= WORK ITEM =
Copy the listing verbatim, excluding any images found in it.

= INPUT RECORDS =
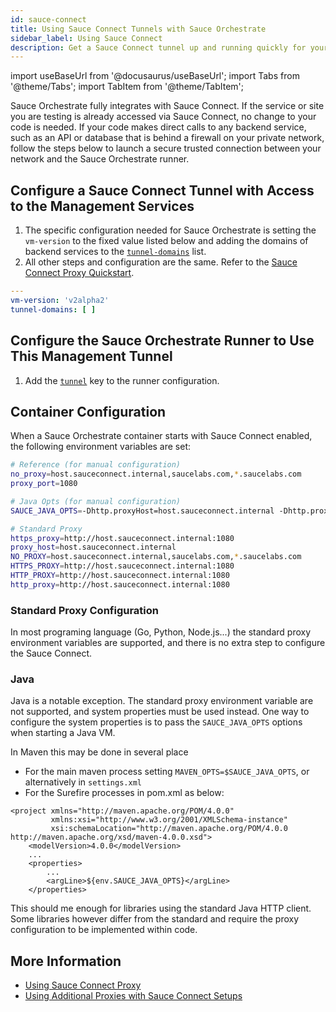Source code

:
 ```yaml
---
id: sauce-connect
title: Using Sauce Connect Tunnels with Sauce Orchestrate
sidebar_label: Using Sauce Connect
description: Get a Sauce Connect tunnel up and running quickly for your Sauce Orchestrate tests.
---
```


import useBaseUrl from '@docusaurus/useBaseUrl';
import Tabs from '@theme/Tabs';
import TabItem from '@theme/TabItem';

Sauce Orchestrate fully integrates with Sauce Connect. If the service or site you are testing is already accessed via Sauce Connect, no change to your code is needed.
If your code makes direct calls to any backend service, such as an API or database that is behind a firewall on your private network, follow the steps below to launch a secure trusted connection between your network and the Sauce Orchestrate runner.

## Configure a Sauce Connect Tunnel with Access to the Management Services

1.  The specific configuration needed for Sauce Orchestrate is setting the `vm-version` to the fixed value listed below and adding the domains of backend services to the [`tunnel-domains`](/dev/cli/sauce-connect-proxy/#--tunnel-domains) list.
2.  All other steps and configuration are the same. Refer to the [Sauce Connect Proxy Quickstart](/secure-connections/sauce-connect/quickstart/).

```yaml
---
vm-version: 'v2alpha2'
tunnel-domains: [ ]
```

## Configure the Sauce Orchestrate Runner to Use This Management Tunnel

1. Add the [`tunnel`](/orchestrate/saucectl-configuration/#tunnel) key to the runner configuration.

## Container Configuration

When a Sauce Orchestrate container starts with Sauce Connect enabled, the following
environment variables are set:

```bash
# Reference (for manual configuration)
no_proxy=host.sauceconnect.internal,saucelabs.com,*.saucelabs.com
proxy_port=1080

# Java Opts (for manual configuration)
SAUCE_JAVA_OPTS=-Dhttp.proxyHost=host.sauceconnect.internal -Dhttp.proxyPort=1080 -Dhttps.proxyHost=host.sauceconnect.internal -Dhttps.proxyPort=1080 -Dhttp.nonProxyHosts=host.sauceconnect.internal|saucelabs.com|*.saucelabs.com

# Standard Proxy
https_proxy=http://host.sauceconnect.internal:1080
proxy_host=host.sauceconnect.internal
NO_PROXY=host.sauceconnect.internal,saucelabs.com,*.saucelabs.com
HTTPS_PROXY=http://host.sauceconnect.internal:1080
HTTP_PROXY=http://host.sauceconnect.internal:1080
http_proxy=http://host.sauceconnect.internal:1080
```

### Standard Proxy Configuration

In most programing language (Go, Python, Node.js...) the standard proxy environment
variables are supported, and there is no extra step to configure the
Sauce Connect.

### Java

Java is a notable exception. The standard proxy environment variable are not
supported, and system properties must be used instead. One way to configure
the system properties is to pass the `SAUCE_JAVA_OPTS` options when starting
a Java VM.

In Maven this may be done in several place

- For the main maven process setting `MAVEN_OPTS=$SAUCE_JAVA_OPTS`, or alternatively
  in `settings.xml`
- For the Surefire processes in pom.xml as below:

```
<project xmlns="http://maven.apache.org/POM/4.0.0"
         xmlns:xsi="http://www.w3.org/2001/XMLSchema-instance"
         xsi:schemaLocation="http://maven.apache.org/POM/4.0.0 http://maven.apache.org/xsd/maven-4.0.0.xsd">
    <modelVersion>4.0.0</modelVersion>
    ...
    <properties>
        ...
        <argLine>${env.SAUCE_JAVA_OPTS}</argLine>
    </properties>
```

This should me enough for libraries using the standard Java HTTP client. Some libraries
however differ from the standard and require the proxy configuration to be implemented
within code.

## More Information

- [Using Sauce Connect Proxy](/secure-connections/sauce-connect)
- [Using Additional Proxies with Sauce Connect Setups](/secure-connections/sauce-connect/setup-configuration/additional-proxies)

= REPLY TO THE EXERCISE =
Source code

:
 ```yaml
---
id: sauce-connect
title: Using Sauce Connect Tunnels with Sauce Orchestrate
sidebar_label: Using Sauce Connect
description: Get a Sauce Connect tunnel up and running quickly for your Sauce Orchestrate tests.
---
```


import useBaseUrl from '@docusaurus/useBaseUrl';
import Tabs from '@theme/Tabs';
import TabItem from '@theme/TabItem';

Sauce Orchestrate fully integrates with Sauce Connect. If the service or site you are testing is already accessed via Sauce Connect, no change to your code is needed.
If your code makes direct calls to any backend service, such as an API or database that is behind a firewall on your private network, follow the steps below to launch a secure trusted connection between your network and the Sauce Orchestrate runner.

## Configure a Sauce Connect Tunnel with Access to the Management Services

1.  The specific configuration needed for Sauce Orchestrate is setting the `vm-version` to the fixed value listed below and adding the domains of backend services to the [`tunnel-domains`](/dev/cli/sauce-connect-proxy/#--tunnel-domains) list.
2.  All other steps and configuration are the same. Refer to the [Sauce Connect Proxy Quickstart](/secure-connections/sauce-connect/quickstart/).

```yaml
---
vm-version: 'v2alpha2'
tunnel-domains: [ ]
```

## Configure the Sauce Orchestrate Runner to Use This Management Tunnel

1. Add the [`tunnel`](/orchestrate/saucectl-configuration/#tunnel) key to the runner configuration.

## Container Configuration

When a Sauce Orchestrate container starts with Sauce Connect enabled, the following
environment variables are set:

```bash
# Reference (for manual configuration)
no_proxy=host.sauceconnect.internal,saucelabs.com,*.saucelabs.com
proxy_port=1080

# Java Opts (for manual configuration)
SAUCE_JAVA_OPTS=-Dhttp.proxyHost=host.sauceconnect.internal -Dhttp.proxyPort=1080 -Dhttps.proxyHost=host.sauceconnect.internal -Dhttps.proxyPort=1080 -Dhttp.nonProxyHosts=host.sauceconnect.internal|saucelabs.com|*.saucelabs.com

# Standard Proxy
https_proxy=http://host.sauceconnect.internal:1080
proxy_host=host.sauceconnect.internal
NO_PROXY=host.sauceconnect.internal,saucelabs.com,*.saucelabs.com
HTTPS_PROXY=http://host.sauceconnect.internal:1080
HTTP_PROXY=http://host.sauceconnect.internal:1080
http_proxy=http://host.sauceconnect.internal:1080
```

### Standard Proxy Configuration

In most programing language (Go, Python, Node.js...) the standard proxy environment
variables are supported, and there is no extra step to configure the
Sauce Connect.

### Java

Java is a notable exception. The standard proxy environment variable are not
supported, and system properties must be used instead. One way to configure
the system properties is to pass the `SAUCE_JAVA_OPTS` options when starting
a Java VM.

In Maven this may be done in several place

- For the main maven process setting `MAVEN_OPTS=$SAUCE_JAVA_OPTS`, or alternatively
  in `settings.xml`
- For the Surefire processes in pom.xml as below:

```
<project xmlns="http://maven.apache.org/POM/4.0.0"
         xmlns:xsi="http://www.w3.org/2001/XMLSchema-instance"
         xsi:schemaLocation="http://maven.apache.org/POM/4.0.0 http://maven.apache.org/xsd/maven-4.0.0.xsd">
    <modelVersion>4.0.0</modelVersion>
    ...
    <properties>
        ...
        <argLine>${env.SAUCE_JAVA_OPTS}</argLine>
    </properties>
```

This should me enough for libraries using the standard Java HTTP client. Some libraries
however differ from the standard and require the proxy configuration to be implemented
within code.

## More Information

- [Using Sauce Connect Proxy](/secure-connections/sauce-connect)
- [Using Additional Proxies with Sauce Connect Setups](/secure-connections/sauce-connect/setup-configuration/additional-proxies)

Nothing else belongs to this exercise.